Light Disguise
David Sofield
Copper Beech Press, $14

This first collection’s verbal, formal, and imagistic disguises conceal—lightly—a dark streak worthy of Larkin. Light Disguise opens with an inscription from a Venetian sundial (“Only the serene hours I number”) and closes with another from Heidegger (“The moribundus gives the sum its sense”), and the relationship between these two inscriptions—the first promising eternal serenity, the last assuring us that we are dead before we even start to exist—is the subject of the book. In other words, the book’s subject is art, or the passing of time and how art might be enlisted to delay it, unsteady it, keep it an open question. Artfulness here seems like an unspoken prerequisite for being a person at all, and people in Light Disguise often seem truest to themselves when beheld performing. In “That Moment Long,” a mother plays Debussy on the piano every night while her husband is away at war; when he returns, he forces the family into a comic-horrific dawn exercise regimen to keep them “Fiji fit.” These two strategies for inhabiting time (the mother’s lending comfort, the father’s provoking distress) suggest that happiness is largely a question of what instrument one plays to accompany one’s life—and how well one holds the tune.
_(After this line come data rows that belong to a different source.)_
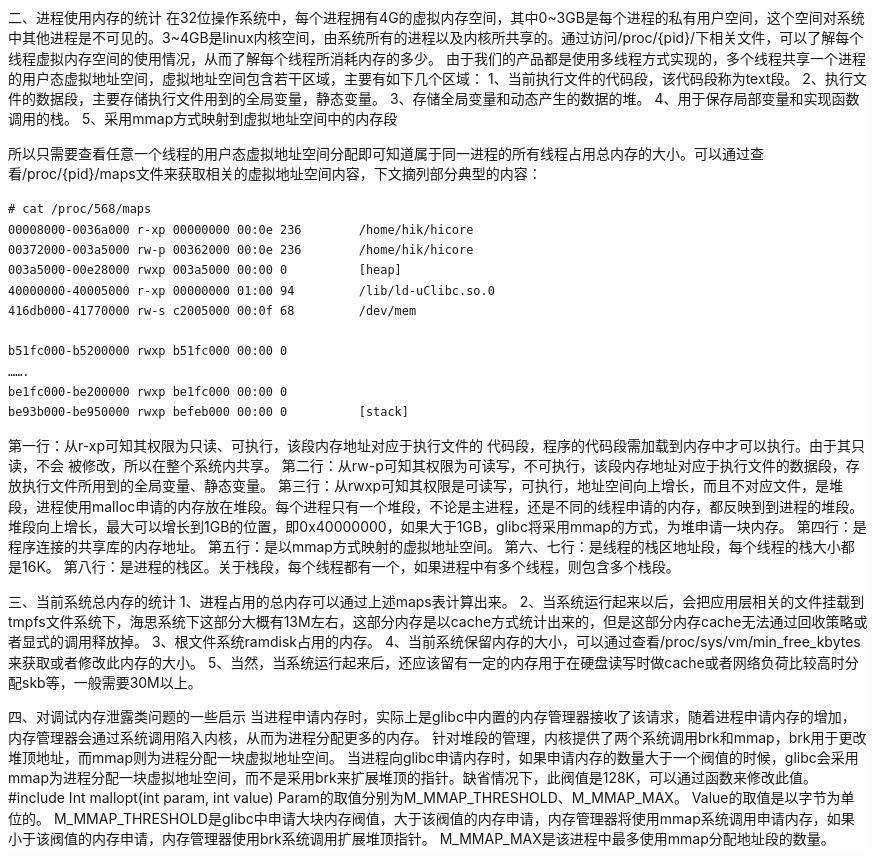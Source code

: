 

二、进程使用内存的统计
在32位操作系统中，每个进程拥有4G的虚拟内存空间，其中0~3GB是每个进程的私有用户空间，这个空间对系统中其他进程是不可见的。3~4GB是linux内核空间，由系统所有的进程以及内核所共享的。通过访问/proc/{pid}/下相关文件，可以了解每个线程虚拟内存空间的使用情况，从而了解每个线程所消耗内存的多少。
由于我们的产品都是使用多线程方式实现的，多个线程共享一个进程的用户态虚拟地址空间，虚拟地址空间包含若干区域，主要有如下几个区域：
1、当前执行文件的代码段，该代码段称为text段。
2、执行文件的数据段，主要存储执行文件用到的全局变量，静态变量。
3、存储全局变量和动态产生的数据的堆。
4、用于保存局部变量和实现函数调用的栈。
5、采用mmap方式映射到虚拟地址空间中的内存段

所以只需要查看任意一个线程的用户态虚拟地址空间分配即可知道属于同一进程的所有线程占用总内存的大小。可以通过查看/proc/{pid}/maps文件来获取相关的虚拟地址空间内容，下文摘列部分典型的内容：

    # cat /proc/568/maps
    00008000-0036a000 r-xp 00000000 00:0e 236        /home/hik/hicore
    00372000-003a5000 rw-p 00362000 00:0e 236        /home/hik/hicore
    003a5000-00e28000 rwxp 003a5000 00:00 0          [heap]
    40000000-40005000 r-xp 00000000 01:00 94         /lib/ld-uClibc.so.0
    416db000-41770000 rw-s c2005000 00:0f 68         /dev/mem

    b51fc000-b5200000 rwxp b51fc000 00:00 0
    …….
    be1fc000-be200000 rwxp be1fc000 00:00 0
    be93b000-be950000 rwxp befeb000 00:00 0          [stack]
第一行：从r-xp可知其权限为只读、可执行，该段内存地址对应于执行文件的
代码段，程序的代码段需加载到内存中才可以执行。由于其只读，不会
被修改，所以在整个系统内共享。
第二行：从rw-p可知其权限为可读写，不可执行，该段内存地址对应于执行文件的数据段，存放执行文件所用到的全局变量、静态变量。
第三行：从rwxp可知其权限是可读写，可执行，地址空间向上增长，而且不对应文件，是堆段，进程使用malloc申请的内存放在堆段。每个进程只有一个堆段，不论是主进程，还是不同的线程申请的内存，都反映到到进程的堆段。堆段向上增长，最大可以增长到1GB的位置，即0x40000000，如果大于1GB，glibc将采用mmap的方式，为堆申请一块内存。
第四行：是程序连接的共享库的内存地址。
第五行：是以mmap方式映射的虚拟地址空间。
第六、七行：是线程的栈区地址段，每个线程的栈大小都是16K。
第八行：是进程的栈区。关于栈段，每个线程都有一个，如果进程中有多个线程，则包含多个栈段。

三、当前系统总内存的统计
    1、进程占用的总内存可以通过上述maps表计算出来。
    2、当系统运行起来以后，会把应用层相关的文件挂载到tmpfs文件系统下，海思系统下这部分大概有13M左右，这部分内存是以cache方式统计出来的，但是这部分内存cache无法通过回收策略或者显式的调用释放掉。
    3、根文件系统ramdisk占用的内存。
    4、当前系统保留内存的大小，可以通过查看/proc/sys/vm/min_free_kbytes来获取或者修改此内存的大小。
    5、当然，当系统运行起来后，还应该留有一定的内存用于在硬盘读写时做cache或者网络负荷比较高时分配skb等，一般需要30M以上。

四、对调试内存泄露类问题的一些启示
   当进程申请内存时，实际上是glibc中内置的内存管理器接收了该请求，随着进程申请内存的增加，内存管理器会通过系统调用陷入内核，从而为进程分配更多的内存。
针对堆段的管理，内核提供了两个系统调用brk和mmap，brk用于更改堆顶地址，而mmap则为进程分配一块虚拟地址空间。
当进程向glibc申请内存时，如果申请内存的数量大于一个阀值的时候，glibc会采用mmap为进程分配一块虚拟地址空间，而不是采用brk来扩展堆顶的指针。缺省情况下，此阀值是128K，可以通过函数来修改此值。
             #include
             Int mallopt(int param, int value)
Param的取值分别为M_MMAP_THRESHOLD、M_MMAP_MAX。
Value的取值是以字节为单位的。
M_MMAP_THRESHOLD是glibc中申请大块内存阀值，大于该阀值的内存申请，内存管理器将使用mmap系统调用申请内存，如果小于该阀值的内存申请，内存管理器使用brk系统调用扩展堆顶指针。
M_MMAP_MAX是该进程中最多使用mmap分配地址段的数量。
While this notion squares with the sundial’s motto, more often it is Heidegger whose words preside over Sofield’s. A professor at Amherst in his 60s, Sofield has accumulated these poems over the last several decades, and as may be fitting for a book written slowly over time, Light Disguise is full of unusual and inventive elegies. These are remarkable in part for their ability to keep the book’s larger philosophical questions in play, but also for their unlikely wit, as in “Death’s Duell,” which is both a dreamlike tribute to the poet’s mother-in-law (a noted soprano, she hums a phrase from Die Zauberfölte on her deathbed) and a profound exploration of the membrane, always porous, between “art” and “life.”